**Activity**
Show each line from the records below in which the word "being" occurs.

○ ○ ○ ○

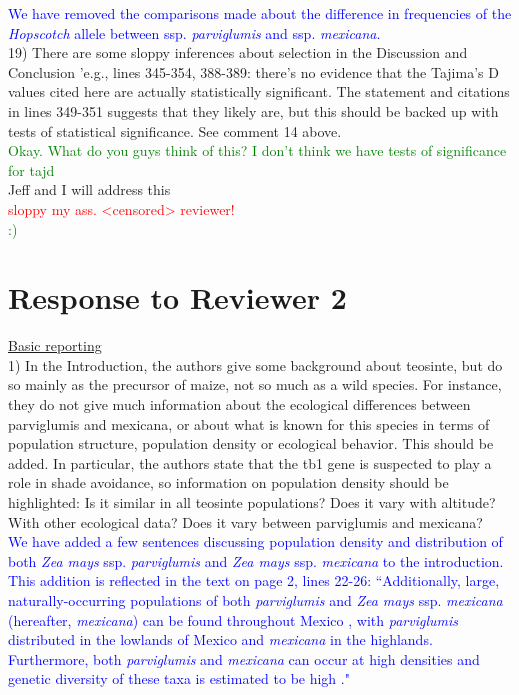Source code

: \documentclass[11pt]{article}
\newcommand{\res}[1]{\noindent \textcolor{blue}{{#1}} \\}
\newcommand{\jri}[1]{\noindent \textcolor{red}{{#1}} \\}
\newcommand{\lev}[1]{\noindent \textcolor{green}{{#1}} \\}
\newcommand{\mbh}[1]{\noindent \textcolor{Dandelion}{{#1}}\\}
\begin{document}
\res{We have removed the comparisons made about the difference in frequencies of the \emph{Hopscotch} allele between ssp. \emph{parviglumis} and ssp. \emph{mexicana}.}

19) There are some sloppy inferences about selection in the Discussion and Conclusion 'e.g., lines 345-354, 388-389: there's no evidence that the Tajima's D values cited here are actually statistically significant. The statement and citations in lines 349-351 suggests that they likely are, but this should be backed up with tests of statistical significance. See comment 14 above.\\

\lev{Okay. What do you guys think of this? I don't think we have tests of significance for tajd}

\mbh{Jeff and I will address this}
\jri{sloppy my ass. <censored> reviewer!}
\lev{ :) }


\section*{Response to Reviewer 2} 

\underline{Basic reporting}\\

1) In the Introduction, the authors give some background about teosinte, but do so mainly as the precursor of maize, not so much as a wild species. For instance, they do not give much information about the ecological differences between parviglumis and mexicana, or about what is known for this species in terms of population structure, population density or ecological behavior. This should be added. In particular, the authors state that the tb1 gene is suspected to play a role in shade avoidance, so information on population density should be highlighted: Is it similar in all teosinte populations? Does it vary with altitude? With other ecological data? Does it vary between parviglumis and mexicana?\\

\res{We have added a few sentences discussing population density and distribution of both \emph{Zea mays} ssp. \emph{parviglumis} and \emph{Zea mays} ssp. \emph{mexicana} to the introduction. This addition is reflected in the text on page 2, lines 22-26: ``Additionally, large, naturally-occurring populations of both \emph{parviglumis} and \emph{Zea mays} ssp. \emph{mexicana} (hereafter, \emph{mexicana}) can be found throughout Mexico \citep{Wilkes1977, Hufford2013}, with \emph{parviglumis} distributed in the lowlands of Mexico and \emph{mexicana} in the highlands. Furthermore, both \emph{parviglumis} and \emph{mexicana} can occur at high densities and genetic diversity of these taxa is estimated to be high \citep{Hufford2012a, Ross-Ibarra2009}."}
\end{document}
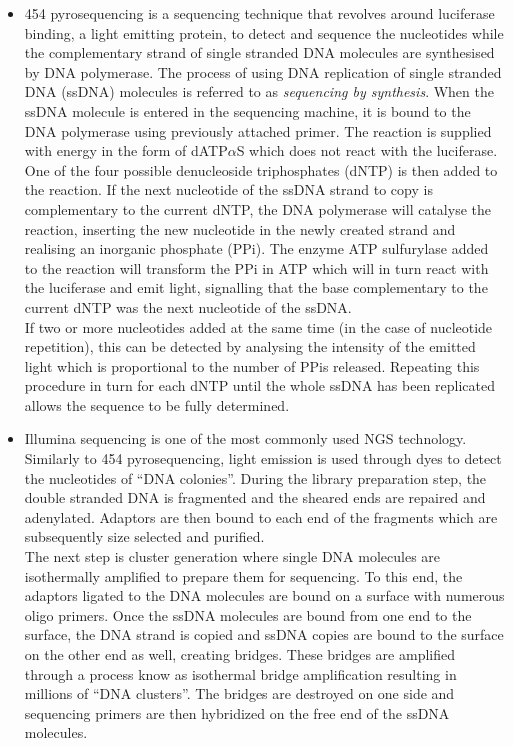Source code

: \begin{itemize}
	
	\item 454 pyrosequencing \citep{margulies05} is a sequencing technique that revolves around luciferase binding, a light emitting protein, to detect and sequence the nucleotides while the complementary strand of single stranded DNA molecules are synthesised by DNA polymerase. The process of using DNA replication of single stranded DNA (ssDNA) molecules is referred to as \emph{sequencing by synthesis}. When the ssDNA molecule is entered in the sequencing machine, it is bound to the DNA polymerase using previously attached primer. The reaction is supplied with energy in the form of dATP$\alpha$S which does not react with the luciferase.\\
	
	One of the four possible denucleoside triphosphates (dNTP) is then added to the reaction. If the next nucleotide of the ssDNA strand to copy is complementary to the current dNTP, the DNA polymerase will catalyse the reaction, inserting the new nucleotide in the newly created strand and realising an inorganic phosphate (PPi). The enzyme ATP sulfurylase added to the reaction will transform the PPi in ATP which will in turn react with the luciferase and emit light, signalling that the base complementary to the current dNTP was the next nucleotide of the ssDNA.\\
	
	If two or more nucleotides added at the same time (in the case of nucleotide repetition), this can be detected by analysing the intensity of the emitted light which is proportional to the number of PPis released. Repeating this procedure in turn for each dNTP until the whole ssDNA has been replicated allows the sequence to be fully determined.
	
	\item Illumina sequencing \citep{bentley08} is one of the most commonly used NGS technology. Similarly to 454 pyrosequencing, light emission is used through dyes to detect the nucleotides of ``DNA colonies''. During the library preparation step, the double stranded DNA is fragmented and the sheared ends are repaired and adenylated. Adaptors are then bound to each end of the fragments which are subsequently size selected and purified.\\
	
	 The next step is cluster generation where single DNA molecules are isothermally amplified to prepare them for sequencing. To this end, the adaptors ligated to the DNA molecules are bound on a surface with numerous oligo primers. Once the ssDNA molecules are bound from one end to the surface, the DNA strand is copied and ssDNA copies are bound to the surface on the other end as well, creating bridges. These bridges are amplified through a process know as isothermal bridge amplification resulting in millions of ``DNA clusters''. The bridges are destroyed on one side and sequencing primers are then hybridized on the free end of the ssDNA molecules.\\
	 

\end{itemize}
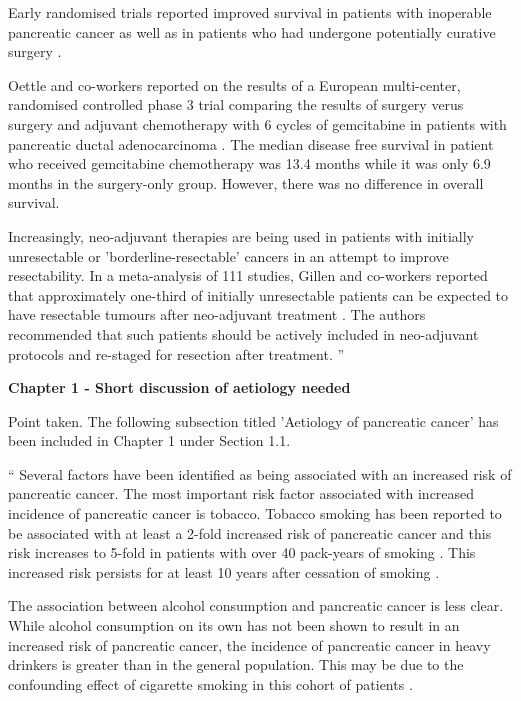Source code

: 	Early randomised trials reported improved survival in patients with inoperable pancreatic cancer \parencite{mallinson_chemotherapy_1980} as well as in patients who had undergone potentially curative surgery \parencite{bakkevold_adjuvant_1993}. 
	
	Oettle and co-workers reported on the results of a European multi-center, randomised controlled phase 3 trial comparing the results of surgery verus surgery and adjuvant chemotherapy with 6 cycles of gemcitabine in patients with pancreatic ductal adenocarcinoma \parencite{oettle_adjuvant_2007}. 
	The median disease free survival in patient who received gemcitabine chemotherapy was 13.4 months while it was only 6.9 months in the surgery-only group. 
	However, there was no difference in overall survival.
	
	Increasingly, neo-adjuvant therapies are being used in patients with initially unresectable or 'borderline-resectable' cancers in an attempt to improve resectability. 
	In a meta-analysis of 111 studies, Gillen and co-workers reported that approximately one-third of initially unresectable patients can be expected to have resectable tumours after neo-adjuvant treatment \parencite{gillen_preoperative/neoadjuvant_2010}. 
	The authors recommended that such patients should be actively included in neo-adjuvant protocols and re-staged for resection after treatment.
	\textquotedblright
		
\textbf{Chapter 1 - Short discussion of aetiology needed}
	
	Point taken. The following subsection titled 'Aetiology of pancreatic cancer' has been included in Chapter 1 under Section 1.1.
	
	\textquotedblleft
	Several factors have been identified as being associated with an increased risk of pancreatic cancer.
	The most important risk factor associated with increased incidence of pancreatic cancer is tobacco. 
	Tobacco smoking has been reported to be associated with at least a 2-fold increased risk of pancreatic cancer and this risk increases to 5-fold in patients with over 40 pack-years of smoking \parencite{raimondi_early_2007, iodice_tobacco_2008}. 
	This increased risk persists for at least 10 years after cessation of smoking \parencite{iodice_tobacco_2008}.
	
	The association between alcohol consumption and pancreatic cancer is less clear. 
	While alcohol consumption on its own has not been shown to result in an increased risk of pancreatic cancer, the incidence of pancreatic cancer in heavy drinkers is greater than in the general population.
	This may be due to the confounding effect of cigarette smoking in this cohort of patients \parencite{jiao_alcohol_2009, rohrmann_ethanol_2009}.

○ ○ ○ ○

**Result of this exercise**
	Increasingly, neo-adjuvant therapies are being used in patients with initially unresectable or 'borderline-resectable' cancers in an attempt to improve resectability. 
	Several factors have been identified as being associated with an increased risk of pancreatic cancer.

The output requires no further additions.